I think we have cases where it is a writable (sent as bytearray to pig
and stored as sequence files iirc - hardcoded schema for the output),
and plain csv text output.
Text output has issues due to it being not very 'nice' in terms of
schema evolution, but extremely simple to code it up for prototyping !
The only constraint is to have appropriate LoadFunc/StoreFunc [1] for
pig and appropriate input format/reader for hadoop.
Regards,
Mridul
[1] LoadFunc is not really required, but helps in case you want to try
other pig jobs on the intermediate output.

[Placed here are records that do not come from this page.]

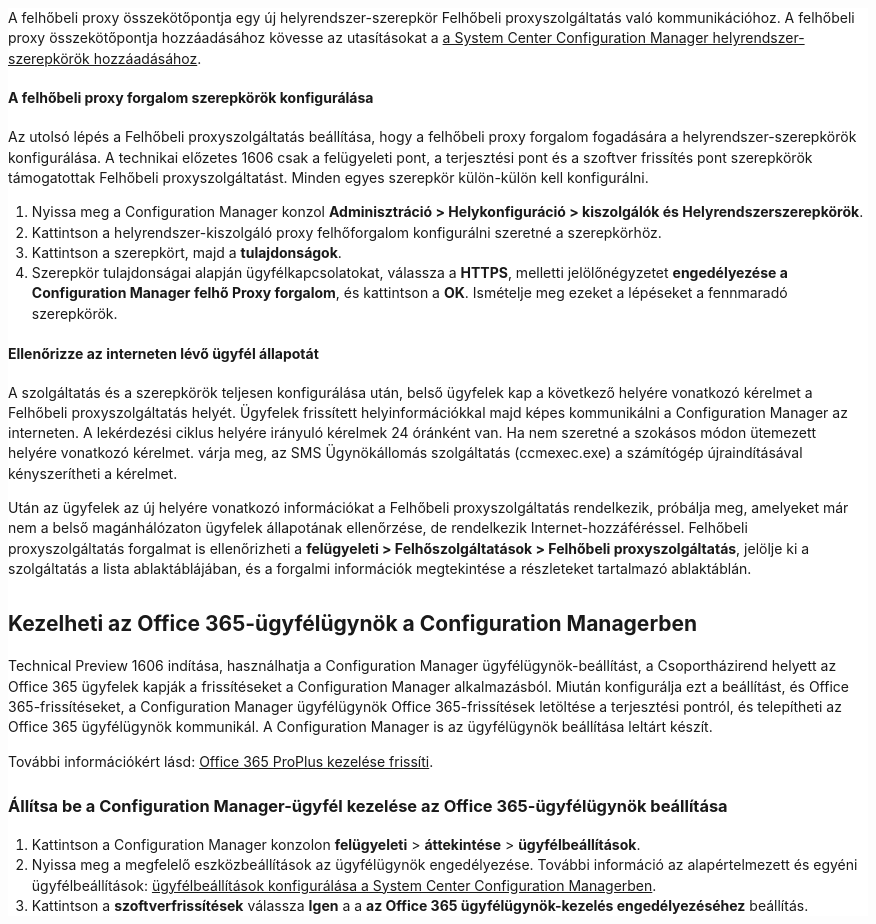 A felhőbeli proxy összekötőpontja egy új helyrendszer-szerepkör Felhőbeli proxyszolgáltatás való kommunikációhoz. A felhőbeli proxy összekötőpontja hozzáadásához kövesse az utasításokat a [a System Center Configuration Manager helyrendszer-szerepkörök hozzáadásához](../../core/servers/deploy/configure/add-site-system-roles.md).

#### <a name="configure-roles-for-cloud-proxy-traffic"></a>A felhőbeli proxy forgalom szerepkörök konfigurálása

Az utolsó lépés a Felhőbeli proxyszolgáltatás beállítása, hogy a felhőbeli proxy forgalom fogadására a helyrendszer-szerepkörök konfigurálása. A technikai előzetes 1606 csak a felügyeleti pont, a terjesztési pont és a szoftver frissítés pont szerepkörök támogatottak Felhőbeli proxyszolgáltatást. Minden egyes szerepkör külön-külön kell konfigurálni.

1. Nyissa meg a Configuration Manager konzol **Adminisztráció > Helykonfiguráció > kiszolgálók és Helyrendszerszerepkörök**.
2. Kattintson a helyrendszer-kiszolgáló proxy felhőforgalom konfigurálni szeretné a szerepkörhöz.
3. Kattintson a szerepkört, majd a **tulajdonságok**.
4. Szerepkör tulajdonságai alapján ügyfélkapcsolatokat, válassza a **HTTPS**, melletti jelölőnégyzetet **engedélyezése a Configuration Manager felhő Proxy forgalom**, és kattintson a **OK**. Ismételje meg ezeket a lépéseket a fennmaradó szerepkörök.

#### <a name="check-status-on-a-client-on-the-internet"></a>Ellenőrizze az interneten lévő ügyfél állapotát

A szolgáltatás és a szerepkörök teljesen konfigurálása után, belső ügyfelek kap a következő helyére vonatkozó kérelmet a Felhőbeli proxyszolgáltatás helyét. Ügyfelek frissített helyinformációkkal majd képes kommunikálni a Configuration Manager az interneten. A lekérdezési ciklus helyére irányuló kérelmek 24 óránként van. Ha nem szeretné a szokásos módon ütemezett helyére vonatkozó kérelmet. várja meg, az SMS Ügynökállomás szolgáltatás (ccmexec.exe) a számítógép újraindításával kényszerítheti a kérelmet.

Után az ügyfelek az új helyére vonatkozó információkat a Felhőbeli proxyszolgáltatás rendelkezik, próbálja meg, amelyeket már nem a belső magánhálózaton ügyfelek állapotának ellenőrzése, de rendelkezik Internet-hozzáféréssel. Felhőbeli proxyszolgáltatás forgalmat is ellenőrizheti a **felügyeleti > Felhőszolgáltatások > Felhőbeli proxyszolgáltatás**, jelölje ki a szolgáltatás a lista ablaktáblájában, és a forgalmi információk megtekintése a részleteket tartalmazó ablaktáblán.   

## <a name="manage_o365"></a>Kezelheti az Office 365-ügyfélügynök a Configuration Managerben  

Technical Preview 1606 indítása, használhatja a Configuration Manager ügyfélügynök-beállítást, a Csoportházirend helyett az Office 365 ügyfelek kapják a frissítéseket a Configuration Manager alkalmazásból. Miután konfigurálja ezt a beállítást, és Office 365-frissítéseket, a Configuration Manager ügyfélügynök Office 365-frissítések letöltése a terjesztési pontról, és telepítheti az Office 365 ügyfélügynök kommunikál. A Configuration Manager is az ügyfélügynök beállítása leltárt készít.

További információkért lásd: [Office 365 ProPlus kezelése frissíti](https://technet.microsoft.com/library/mt741983.aspx).

### <a name="set-the-configuration-manager-client-setting-to-manage-the-office-365-client-agent"></a>Állítsa be a Configuration Manager-ügyfél kezelése az Office 365-ügyfélügynök beállítása
1.  Kattintson a Configuration Manager konzolon **felügyeleti** > **áttekintése** > **ügyfélbeállítások**.
2. Nyissa meg a megfelelő eszközbeállítások az ügyfélügynök engedélyezése. További információ az alapértelmezett és egyéni ügyfélbeállítások: [ügyfélbeállítások konfigurálása a System Center Configuration Managerben](../../core/clients/deploy/configure-client-settings.md).
3. Kattintson a **szoftverfrissítések** válassza **Igen** a a **az Office 365 ügyfélügynök-kezelés engedélyezéséhez** beállítás.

On Wednesday 28 July 2010 08:55 PM, Corbin Hoenes wrote:
Mridul -
What file format do you use to exchange data between pig and java? Text or
something else?
On Jul 25, 2010, at 1:52 PM, Mridul Muralidharan wrote:
In some of our pipelines, pig jobs are part of the pipeline - which consist of
other hadoop jobs, shell executions, etc.
We currently do this by using intermediate file dumps.
Regards,
Mridul
On Friday 23 July 2010 10:45 PM, Corbin Hoenes wrote:
What are some strategies to have pig and java mapreduce jobs exchange data?
E.g. we find a particular pig script in a chain is too slow and we could
optimize with a custom mapreduce job we'd want pig to write the data out in a
format that mapreduce could access and vice versa.